=== Section Start ===

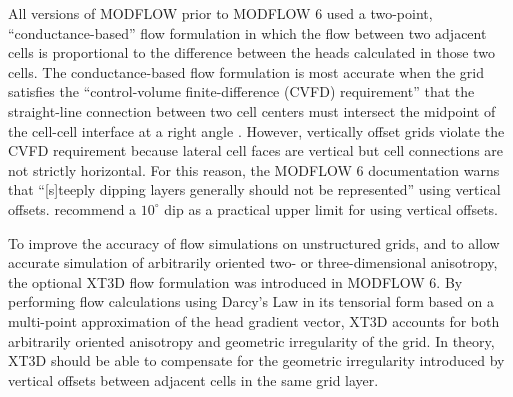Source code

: \documentclass{article}
\begin{document}
All versions of MODFLOW prior to MODFLOW 6 used a two-point, ``conductance-based'' flow formulation in which the flow between two adjacent cells is proportional to the difference between the heads calculated in those two cells. The conductance-based flow formulation is most accurate when the grid satisfies the ``control-volume finite-difference (CVFD) requirement'' that the straight-line connection between two cell centers must intersect the midpoint of the cell-cell interface at a right angle \citep{narasimhan1976integrated}. However, vertically offset grids violate the CVFD requirement because lateral cell faces are vertical but cell connections are not strictly horizontal. For this reason, the MODFLOW 6 documentation \citep{modflow6gwf} warns that ``[s]teeply dipping layers generally should not be represented'' using vertical offsets. \cite{anderson2015applied} recommend a $10^{\circ}$ dip as a practical upper limit for using vertical offsets.

To improve the accuracy of flow simulations on unstructured grids, and to allow accurate simulation of arbitrarily oriented two- or three-dimensional anisotropy, the optional XT3D flow formulation \citep{modflow6xt3d} was introduced in MODFLOW 6. By performing flow calculations using Darcy's Law in its tensorial form based on a multi-point approximation of the head gradient vector, XT3D accounts for both arbitrarily oriented anisotropy and geometric irregularity of the grid. In theory, XT3D should be able to compensate for the geometric irregularity introduced by vertical offsets between adjacent cells in the same grid layer.
\end{document}
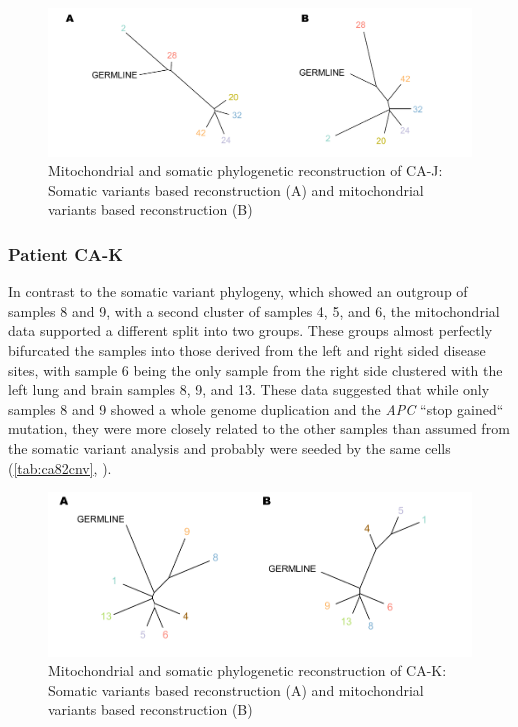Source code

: \begin{figure}[ht]
\centering
\includegraphics[width=.99\linewidth]{Figures/CASCADE/mito/CA80SomVsMitoPhylo.pdf}
\caption[Mitochondrial and somatic phylogenetic reconstruction of CA-J]{Mitochondrial and somatic phylogenetic reconstruction of CA-J: Somatic variants based reconstruction (A) and mitochondrial variants based reconstruction (B)} \label{fig:CA80mitoPhylo}
\end{figure}


\subsubsection{Patient CA-K}

In contrast to the somatic variant phylogeny, which showed an outgroup of samples 8 and 9, with a second cluster of samples 4, 5, and 6, the mitochondrial data supported a different  split into two groups. These groups almost perfectly bifurcated the samples into those derived from the left and right sided disease sites, with sample 6 being the only sample from  the right side clustered with the left lung and brain samples 8, 9, and 13. These data suggested that while only samples 8 and 9 showed a whole genome duplication and the \textit{APC} ``stop gained`` mutation, they were more closely related to the other samples than assumed from the somatic variant analysis and probably were seeded by the same cells (\autoref{tab:ca82cnv}, ).

\begin{figure}[ht]
\centering
\includegraphics[width=.99\linewidth]{Figures/CASCADE/mito/CA82SomVsMitoPhylo.pdf}
\caption[Mitochondrial and somatic phylogenetic reconstruction of CA-K]{Mitochondrial and somatic phylogenetic reconstruction of CA-K: Somatic variants based reconstruction (A) and mitochondrial variants based reconstruction (B)} \label{fig:CA82mitoPhylo}
\end{figure}



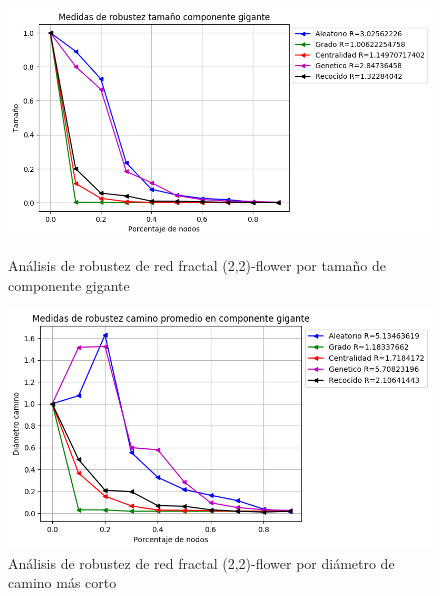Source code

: \begin{figure}[!htb]
    \begin{minipage}{0.48\textwidth}
        \centering
        \includegraphics[scale=0.4]{CapituloAAnexos/imagenesAnexoC/Robustez/grafica_GC20180505_044516floweru2v2}
        \caption{Análisis de robustez de red fractal (2,2)-flower por tamaño de componente gigante}
    \end{minipage}\hfill
   \begin{minipage}{0.48\textwidth}
         \centering
       \includegraphics[scale=0.4]{CapituloAAnexos/imagenesAnexoC/Robustez/grafica_APL20180505_044516floweru2v2}
        \caption{Análisis de robustez de red fractal (2,2)-flower por diámetro de camino más corto}
    \end{minipage}
\end{figure}


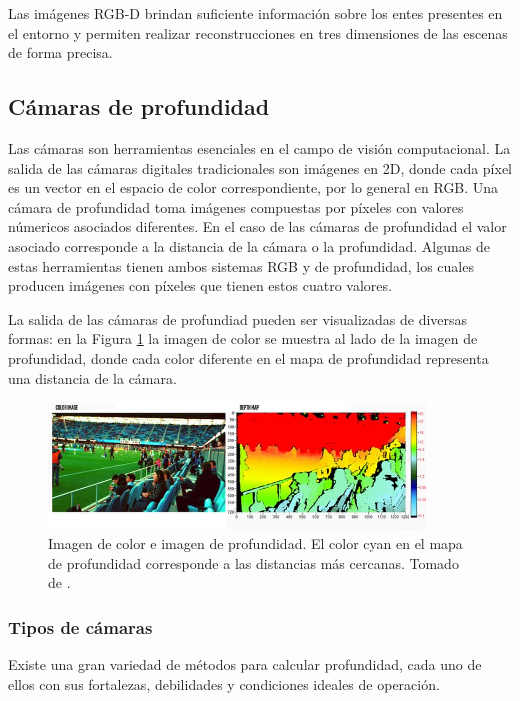 Las imágenes RGB-D brindan suficiente información sobre los entes presentes en el entorno y permiten realizar reconstrucciones en tres dimensiones de las escenas de forma precisa. 

\subsection{Cámaras de profundidad}

Las cámaras son herramientas esenciales en el campo de visión computacional. La salida de las cámaras digitales tradicionales son imágenes en 2D, donde cada píxel es un vector en el espacio de color correspondiente, por lo general en RGB. Una cámara de profundidad toma imágenes compuestas por píxeles con valores númericos asociados diferentes. En el caso de las cámaras de profundidad el valor asociado corresponde a la distancia de la cámara o la profundidad. Algunas de estas herramientas tienen ambos sistemas RGB y de profundidad, los cuales producen imágenes con píxeles que tienen estos cuatro valores.

La salida de las cámaras de profundiad pueden ser visualizadas de diversas formas: en la Figura \ref{fig:rgbd} la imagen de color se muestra al lado de la imagen de profundidad, donde cada color diferente en el mapa de profundidad representa una distancia de la cámara.

\begin{figure}[h]
	\centering
	\includegraphics[width=10cm]{./Graphics/rgbd.png}
	\caption{Imagen de color e imagen de profundidad. El color cyan en el mapa de profundidad corresponde a las distancias más cercanas. Tomado de \cite{intel}.}
	\label{fig:rgbd}
\end{figure}

\subsubsection{Tipos de cámaras}

Existe una gran variedad de métodos para calcular profundidad, cada uno de ellos con sus fortalezas, debilidades y condiciones ideales de operación. 


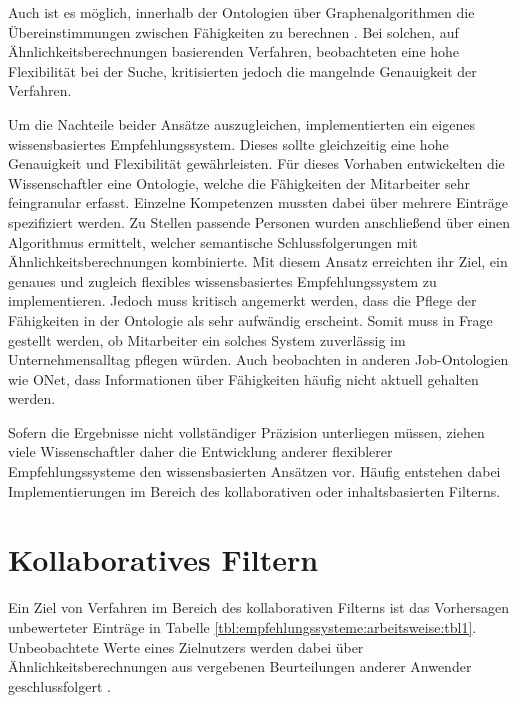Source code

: Auch ist es möglich, innerhalb der Ontologien über Graphenalgorithmen die Übereinstimmungen zwischen Fähigkeiten zu berechnen \cite[S. 1f.]{balachander:2018}. Bei solchen, auf Ähnlichkeitsberechnungen basierenden Verfahren, beobachteten \textcite[S. 4]{bianchini:2008} eine hohe Flexibilität bei der Suche, kritisierten jedoch die mangelnde Genauigkeit der Verfahren.

Um die Nachteile beider Ansätze auszugleichen, implementierten \textcite[S. 4ff.]{semanticMatchmaking:2009} ein eigenes wissensbasiertes Empfehlungssystem. Dieses sollte gleichzeitig eine hohe Genauigkeit und Flexibilität gewährleisten. Für dieses Vorhaben entwickelten die Wissenschaftler eine Ontologie, welche die Fähigkeiten der Mitarbeiter sehr feingranular erfasst. Einzelne Kompetenzen mussten dabei über mehrere Einträge spezifiziert werden. Zu Stellen passende Personen wurden anschließend über einen Algorithmus ermittelt, welcher semantische Schlussfolgerungen mit Ähnlichkeitsberechnungen kombinierte. Mit diesem Ansatz erreichten \textcite[S. 11f.]{semanticMatchmaking:2009} ihr Ziel, ein genaues und zugleich flexibles wissensbasiertes Empfehlungssystem zu implementieren. Jedoch muss kritisch angemerkt werden, dass die Pflege der Fähigkeiten in der Ontologie als sehr aufwändig erscheint. Somit muss in Frage gestellt werden, ob Mitarbeiter ein solches System zuverlässig im Unternehmensalltag pflegen würden. Auch \textcite[S. 2]{aCombinedRepresentation:2018} beobachten in anderen Job-Ontologien wie \acs{ONet}, dass Informationen über Fähigkeiten häufig nicht aktuell gehalten werden.

Sofern die Ergebnisse nicht vollständiger Präzision unterliegen müssen, ziehen viele Wissenschaftler daher die Entwicklung anderer flexiblerer Empfehlungssysteme den wissensbasierten Ansätzen vor. Häufig entstehen dabei Implementierungen im Bereich des kollaborativen oder inhaltsbasierten Filterns. %

\section{Kollaboratives Filtern}
\label{ch:empfehlungssysteme:cf}
Ein Ziel von Verfahren im Bereich des kollaborativen Filterns ist das Vorhersagen unbewerteter Einträge in Tabelle \ref{tbl:empfehlungssysteme:arbeitsweise:tbl1}. Unbeobachtete Werte eines Zielnutzers werden dabei über Ähnlichkeitsberechnungen aus vergebenen Beurteilungen anderer Anwender geschlussfolgert \cite[S. 1]{su:2009}.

=== Section End ===

#### [ABOUT THIS TASK]
Out of the records above, pick each line that contains the string "mapa".

#### [TASK RESPONSE]
La salida de las cámaras de profundiad pueden ser visualizadas de diversas formas: en la Figura \ref{fig:rgbd} la imagen de color se muestra al lado de la imagen de profundidad, donde cada color diferente en el mapa de profundidad representa una distancia de la cámara.
	\caption{Imagen de color e imagen de profundidad. El color cyan en el mapa de profundidad corresponde a las distancias más cercanas. Tomado de \cite{intel}.}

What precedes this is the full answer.